Hello,
I have a conceptual question that I think I may have the answer to, but would appreciate feedback. There are many ORF-calling tools out there, and many of them take in a fasta file as input (such as orfipy). My question is: How do these tools use fasta files as inputs, if many times these files have reads from sequencing that have not yet been aligned?
Since we do not output fasta files after running aligners such as STAR, why do these tools take in fasta files, and not a bam file? I assume they need the aligned sequence (not just read), so that it can ORF call for an entire length of a gene.
Thus, if I want to use these tools, should I figure out how to take my aligned output (probably the bam file), and convert that into a fasta file where each line is no longer a read but a transcript? I believe the fasta file has to be a multi-fasta file, but when I google this format, it is not clear whether this is for storing aligned sequences, or just sequences from multiple fasta files.
Thank you!
Thanks for your response. So when we are aligning sequencing reads, are we creating an assembly? If yes, I assume then there's a way to turn alignment output back into fasta format?
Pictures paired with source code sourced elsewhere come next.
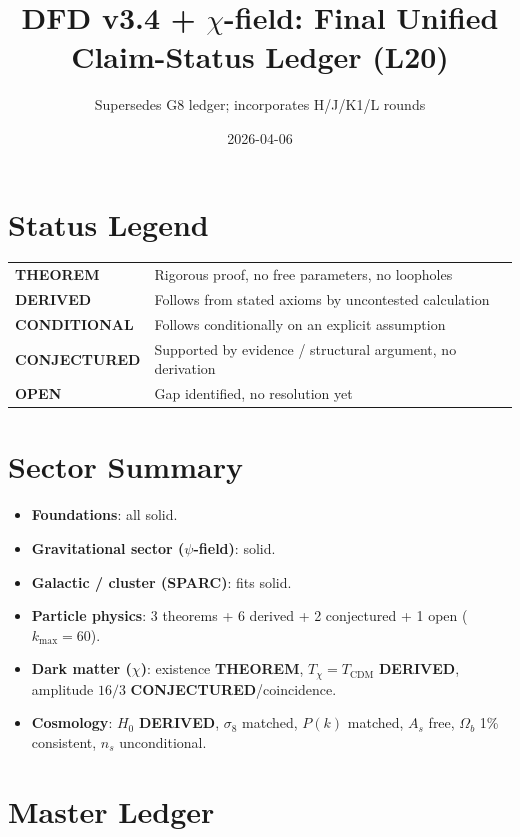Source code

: \documentclass[11pt]{article}
\title{DFD v3.4 + $\chi$-field: Final Unified Claim-Status Ledger (L20)}
\author{Supersedes G8 ledger; incorporates H/J/K1/L rounds}
\date{2026-04-06}
\newcommand{\THM}{\textcolor{thmcol}{\textbf{THEOREM}}}
\newcommand{\DER}{\textcolor{dercol}{\textbf{DERIVED}}}
\newcommand{\CON}{\textcolor{condcol}{\textbf{CONDITIONAL}}}
\newcommand{\CNJ}{\textcolor{conjcol}{\textbf{CONJECTURED}}}
\newcommand{\OPN}{\textcolor{opencol}{\textbf{OPEN}}}
\begin{document}
\maketitle

\section*{Status Legend}
\begin{tabular}{ll}
\THM     & Rigorous proof, no free parameters, no loopholes \\
\DER     & Follows from stated axioms by uncontested calculation \\
\CON     & Follows conditionally on an explicit assumption \\
\CNJ     & Supported by evidence / structural argument, no derivation \\
\OPN     & Gap identified, no resolution yet \\
\end{tabular}

\section*{Sector Summary}
\begin{itemize}\itemsep1pt
  \item \textbf{Foundations}: all solid.
  \item \textbf{Gravitational sector ($\psi$-field)}: solid.
  \item \textbf{Galactic / cluster (SPARC)}: fits solid.
  \item \textbf{Particle physics}: 3 theorems + 6 derived + 2 conjectured + 1 open ($k_{\max}{=}60$).
  \item \textbf{Dark matter ($\chi$)}: existence \THM, $T_\chi{=}T_\text{CDM}$ \DER, amplitude $16/3$ \CNJ/coincidence.
  \item \textbf{Cosmology}: $H_0$ \DER, $\sigma_8$ matched, $P(k)$ matched, $A_s$ free, $\Omega_b$ 1\% consistent, $n_s$ unconditional.
\end{itemize}

\section*{Master Ledger}
\end{document}
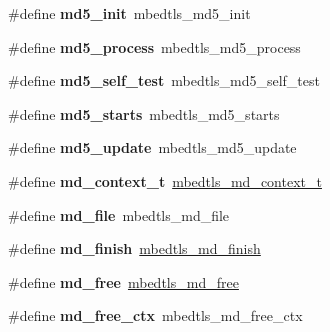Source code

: \begin{DoxyCompactItemize}
\mbox{\label{compat-1_83_8h_af7853ca1de489113a86f9bdaf3dbe5b8}} 
\#define {\bfseries md5\+\_\+init}~mbedtls\+\_\+md5\+\_\+init
\item 
\mbox{\label{compat-1_83_8h_a135f3d6844724dafa7ea83407eccda86}} 
\#define {\bfseries md5\+\_\+process}~mbedtls\+\_\+md5\+\_\+process
\item 
\mbox{\label{compat-1_83_8h_a7e4760d77a74c17f21371f3822e97acb}} 
\#define {\bfseries md5\+\_\+self\+\_\+test}~mbedtls\+\_\+md5\+\_\+self\+\_\+test
\item 
\mbox{\label{compat-1_83_8h_a4415a6251f382dec8ae29cffc93b2e63}} 
\#define {\bfseries md5\+\_\+starts}~mbedtls\+\_\+md5\+\_\+starts
\item 
\mbox{\label{compat-1_83_8h_abe467932b7e2f76dbfcb24ff4afe6127}} 
\#define {\bfseries md5\+\_\+update}~mbedtls\+\_\+md5\+\_\+update
\item 
\mbox{\label{compat-1_83_8h_a1b9037355545fa95369c2bc37f9603c0}} 
\#define {\bfseries md\+\_\+context\+\_\+t}~\mbox{\hyperlink{structmbedtls__md__context__t}{mbedtls\+\_\+md\+\_\+context\+\_\+t}}
\item 
\mbox{\label{compat-1_83_8h_afbcc7199db4fb5d1052554c2b22dad4c}} 
\#define {\bfseries md\+\_\+file}~mbedtls\+\_\+md\+\_\+file
\item 
\mbox{\label{compat-1_83_8h_ac0da6eace442e01eed25587466570f9a}} 
\#define {\bfseries md\+\_\+finish}~\mbox{\hyperlink{md_8h_adf77ab9b0f117367883988ee5f0af1f4}{mbedtls\+\_\+md\+\_\+finish}}
\item 
\mbox{\label{compat-1_83_8h_ad622baa8c5879fb4bb6f0face5d3f6d9}} 
\#define {\bfseries md\+\_\+free}~\mbox{\hyperlink{md_8h_af3248ddb6ad05035292fa92ac4af2587}{mbedtls\+\_\+md\+\_\+free}}
\item 
\mbox{\label{compat-1_83_8h_af7543d69085d097b27b098231742c8eb}} 
\#define {\bfseries md\+\_\+free\+\_\+ctx}~mbedtls\+\_\+md\+\_\+free\+\_\+ctx
\item 
\mbox{\label{compat-1_83_8h_a197c84fb459a39c7926045844c1d6214}} 

\end{DoxyCompactItemize}
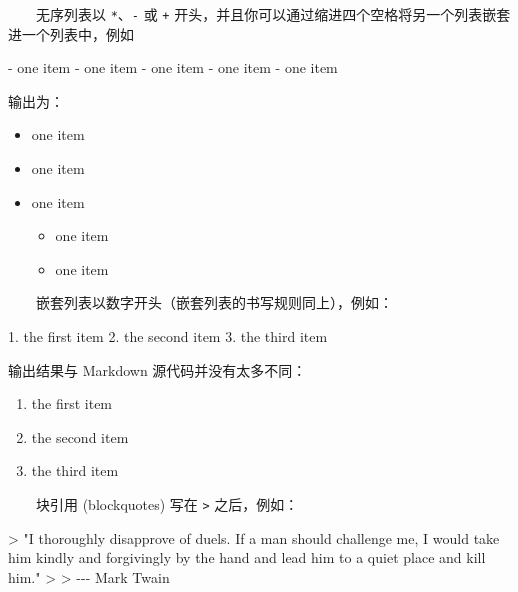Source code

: \documentclass[
  12pt,
]{krantz}
\newenvironment{Shaded}{\begin{snugshade}}{\end{snugshade}}
\newcommand{\AttributeTok}[1]{\textcolor[rgb]{0.13,0.29,0.53}{#1}}
\newcommand{\NormalTok}[1]{#1}
\newcommand{\SpecialStringTok}[1]{\textcolor[rgb]{0.31,0.60,0.02}{#1}}
\providecommand{\tightlist}{%
  \setlength{\itemsep}{0pt}\setlength{\parskip}{0pt}}
\theoremstyle{definition}
\theoremstyle{definition}
\theoremstyle{definition}
\theoremstyle{definition}
\theoremstyle{remark}
\begin{document}
  无序列表以 \texttt{*}、\texttt{-} 或 \texttt{+} 开头，并且你可以通过缩进四个空格将另一个列表嵌套进一个列表中，例如

\begin{Shaded}
\begin{Highlighting}[]
\SpecialStringTok{{-} }\NormalTok{one item}
\SpecialStringTok{{-} }\NormalTok{one item}
\SpecialStringTok{{-} }\NormalTok{one item}
\SpecialStringTok{    {-} }\NormalTok{one item}
\SpecialStringTok{    {-} }\NormalTok{one item}
\end{Highlighting}
\end{Shaded}

输出为：

\begin{itemize}
\tightlist
\item
  one item
\item
  one item
\item
  one item

  \begin{itemize}
  \tightlist
  \item
    one item
  \item
    one item
  \end{itemize}
\end{itemize}

  嵌套列表以数字开头（嵌套列表的书写规则同上），例如：

\begin{Shaded}
\begin{Highlighting}[]
\SpecialStringTok{1. }\NormalTok{the first item}
\SpecialStringTok{2. }\NormalTok{the second item}
\SpecialStringTok{3. }\NormalTok{the third item}
\end{Highlighting}
\end{Shaded}

输出结果与 Markdown 源代码并没有太多不同：

\begin{enumerate}
\def\labelenumi{\arabic{enumi}.}
\tightlist
\item
  the first item
\item
  the second item
\item
  the third item
\end{enumerate}

  块引用 (blockquotes) 写在 \texttt{\textgreater{}} 之后，例如：

\begin{Shaded}
\begin{Highlighting}[]
\AttributeTok{\textgreater{} "I thoroughly disapprove of duels. If a man should challenge me,}
\AttributeTok{  I would take him kindly and forgivingly by the hand and lead him}
\AttributeTok{  to a quiet place and kill him."}
\AttributeTok{\textgreater{}}
\AttributeTok{\textgreater{} {-}{-}{-} Mark Twain}
\end{Highlighting}
\end{Shaded}
\end{document}
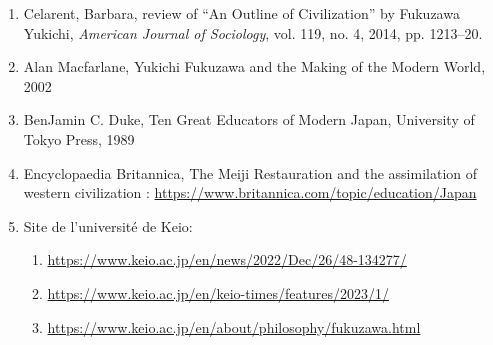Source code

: \documentclass[11pt,a4paper]{article}
\begin{document}
\begin{enumerate}[leftmargin=1.3em,itemsep=.18em,topsep=.25em]
\def\labelenumi{\arabic{enumi}.}
\item
  Celarent, Barbara, review of ``An Outline of Civilization'' by Fukuzawa Yukichi, \emph{American Journal of Sociology}, vol. 119, no. 4, 2014, pp. 1213--20.
\item
  Alan Macfarlane, Yukichi Fukuzawa and the Making of the Modern World, 2002
\item
  BenJamin C. Duke, Ten Great Educators of Modern Japan, University of Tokyo Press, 1989
\item
  Encyclopaedia Britannica, The Meiji Restauration and the assimilation of western civilization : \url{https://www.britannica.com/topic/education/Japan}
\item
  Site de l'université de Keio:

\begin{enumerate}[leftmargin=1.3em,itemsep=.18em,topsep=.25em]
  \def\labelenumii{\alph{enumii}.}
  \item
    \url{https://www.keio.ac.jp/en/news/2022/Dec/26/48-134277/}
  \item
    \url{https://www.keio.ac.jp/en/keio-times/features/2023/1/}
  \item
    \url{https://www.keio.ac.jp/en/about/philosophy/fukuzawa.html}
  \end{enumerate}
\end{enumerate}
\end{document}
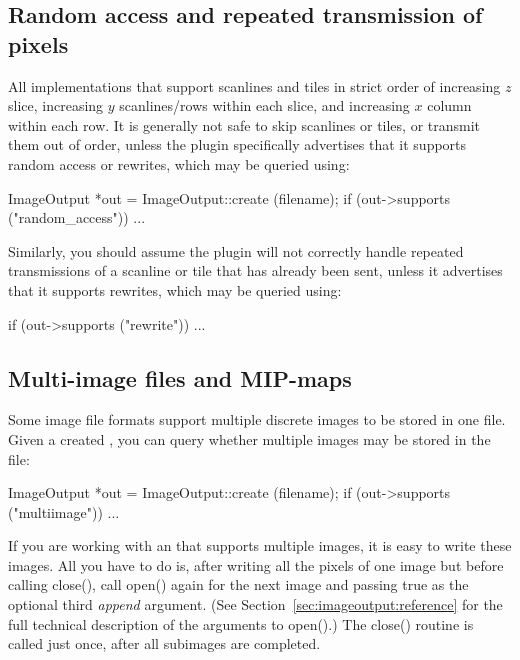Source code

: \subsection{Random access and repeated transmission of pixels}
\label{sec:imageoutput:randomrewrite}

All \ImageOutput implementations that support scanlines and tiles in strict
order of increasing $z$ slice, increasing $y$ scanlines/rows within each
slice, and increasing $x$ column within each row.  It is generally not
safe to skip scanlines or tiles, or transmit them out of order, unless
the plugin specifically advertises that it supports random access or
rewrites, which may be queried using:

\begin{code}
        ImageOutput *out = ImageOutput::create (filename);
        if (out->supports ("random_access"))
            ...
\end{code}

\noindent Similarly, you should assume the plugin will not correctly
handle repeated transmissions of a scanline or tile that has already
been sent, unless it advertises that it supports rewrites, which may be
queried using:

\begin{code}
        if (out->supports ("rewrite"))
            ...
\end{code}


\subsection{Multi-image files and MIP-maps}
\label{sec:imageoutput:multiimage}

Some image file formats support multiple discrete images to be stored
in one file.  Given a created \ImageOutput, you can query whether
multiple images may be stored in the file:

\begin{code}
        ImageOutput *out = ImageOutput::create (filename);
        if (out->supports ("multiimage"))
            ...
\end{code}

If you are working with an \ImageOutput that supports multiple images,
it is easy to write these images.  All you have to do is, after writing
all the pixels of one image but before calling {\cf close()}, call {\cf
  open()} again for the next image and passing {\cf true} as the
optional third \emph{append} argument.  (See
Section~\ref{sec:imageoutput:reference} for the full technical
description of the arguments to {\cf open()}.)  The {\cf close()}
routine is called just once, after all subimages are completed.

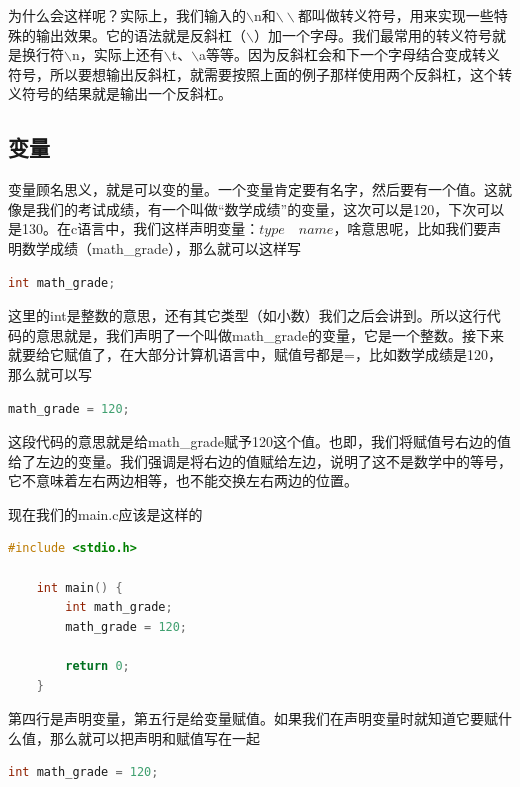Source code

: 为什么会这样呢？实际上，我们输入的$\backslash$n和$\backslash{}\backslash$都叫做转义符号，用来实现一些特殊的输出效果。它的语法就是反斜杠（$\backslash$）加一个字母。我们最常用的转义符号就是换行符$\backslash$n，实际上还有$\backslash$t、$\backslash$a等等。因为反斜杠会和下一个字母结合变成转义符号，所以要想输出反斜杠，就需要按照上面的例子那样使用两个反斜杠，这个转义符号的结果就是输出一个反斜杠。

\subsection{变量}

变量顾名思义，就是可以变的量。一个变量肯定要有名字，然后要有一个值。这就像是我们的考试成绩，有一个叫做“数学成绩”的变量，这次可以是120，下次可以是130。在c语言中，我们这样声明变量：$type\quad{}name$，啥意思呢，比如我们要声明数学成绩（math\_grade），那么就可以这样写

\begin{lstlisting}[language=C]
    int math_grade; 
\end{lstlisting}

这里的int是整数的意思，还有其它类型（如小数）我们之后会讲到。所以这行代码的意思就是，我们声明了一个叫做math\_grade的变量，它是一个整数。接下来就要给它赋值了，在大部分计算机语言中，赋值号都是=，比如数学成绩是120，那么就可以写

\begin{lstlisting}[language=C]
    math_grade = 120;
\end{lstlisting}

这段代码的意思就是给math\_grade赋予120这个值。也即，我们将赋值号右边的值给了左边的变量。我们强调是将右边的值赋给左边，说明了这不是数学中的等号，它不意味着左右两边相等，也不能交换左右两边的位置。

现在我们的main.c应该是这样的

\begin{lstlisting}[language=C]
    #include <stdio.h>

    int main() {
        int math_grade;
        math_grade = 120;

        return 0;
    }
\end{lstlisting}

第四行是声明变量，第五行是给变量赋值。如果我们在声明变量时就知道它要赋什么值，那么就可以把声明和赋值写在一起

\begin{lstlisting}[language=C]
    int math_grade = 120;
\end{lstlisting}

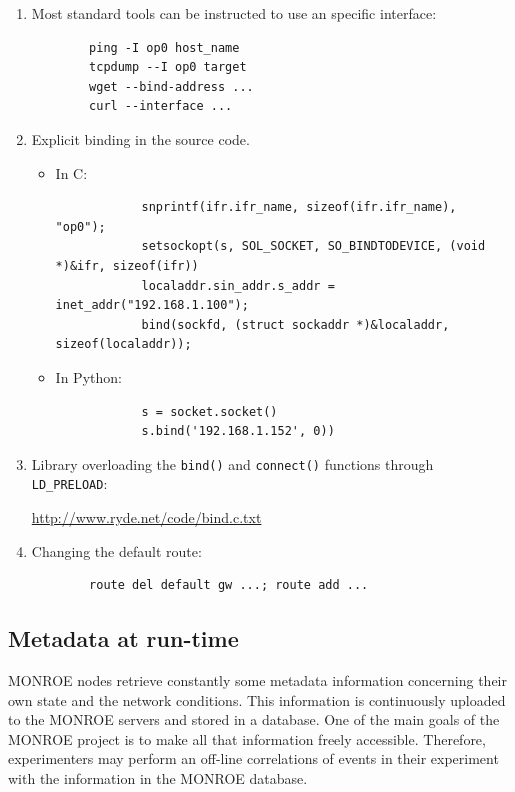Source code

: \documentclass[a4paper,10pt]{article}
\newcommand{\VerbatimFont}{\footnotesize}
\newcommand{\monroe}{MONROE}
\newcommand{\identifier}[1]{{\texttt{\small{#1}}}}
\begin{document}
\begin{enumerate}
	\item Most standard tools can be instructed to use an specific interface:
	{	\VerbatimFont
		\begin{verbatim}
		ping -I op0 host_name
		tcpdump --I op0 target
		wget --bind-address ...
		curl --interface ...
		\end{verbatim}
	}
	
	\item Explicit binding in the source code.
	\begin{itemize}
		\item In C:
		{
			\VerbatimFont
			\begin{verbatim}
			snprintf(ifr.ifr_name, sizeof(ifr.ifr_name), "op0");
			setsockopt(s, SOL_SOCKET, SO_BINDTODEVICE, (void *)&ifr, sizeof(ifr))
			localaddr.sin_addr.s_addr = inet_addr("192.168.1.100");
			bind(sockfd, (struct sockaddr *)&localaddr, sizeof(localaddr));
			\end{verbatim}
		}
		\item In Python:
		{
			\VerbatimFont
			\begin{verbatim}
			s = socket.socket()
			s.bind('192.168.1.152', 0))
			\end{verbatim}
		}
	\end{itemize}
	
	\item Library overloading the \identifier{bind()} and \identifier{connect()} functions through \identifier{LD\_PRELOAD}:
	
	\url{http://www.ryde.net/code/bind.c.txt}
	
	\item Changing the default route:
	{
		\VerbatimFont
		\begin{verbatim}
		route del default gw ...; route add ...
		\end{verbatim}
	}
\end{enumerate}


\subsection{Metadata at run-time}
\label{subsec:metadataRunTime}

\monroe{} nodes retrieve constantly some metadata information concerning their own state and the network conditions.
This information is continuously uploaded to the \monroe{} servers and stored in a database.
One of the main goals of the \monroe{} project is to make all that information freely accessible.
Therefore, experimenters may perform an off-line correlations of events in their experiment with the information in the \monroe{} database.
\end{document}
Sequencing reads are typically aligned to either genome or transcriptome assemblies. Assemblies already are FASTA files, so there is no need for conversion. Instead, we predict ORFs directly from those assembly files, and the alignment step is unnecessary.
Genomic assemblies are representations of genomic DNA sequences. The assemblies can be complete or not. Aligning sequencing reads to assemblies is done for different reasons, but most of them have nothing to do with ORF prediction.
I see. My rationale for wanting to use my aligned reads is because I wanted to predicted ORFs on the real reads from my data (in case there are mutations), not the mapped assemblies. But given your answer, it seems like there'd be an insignificant difference. Thank you!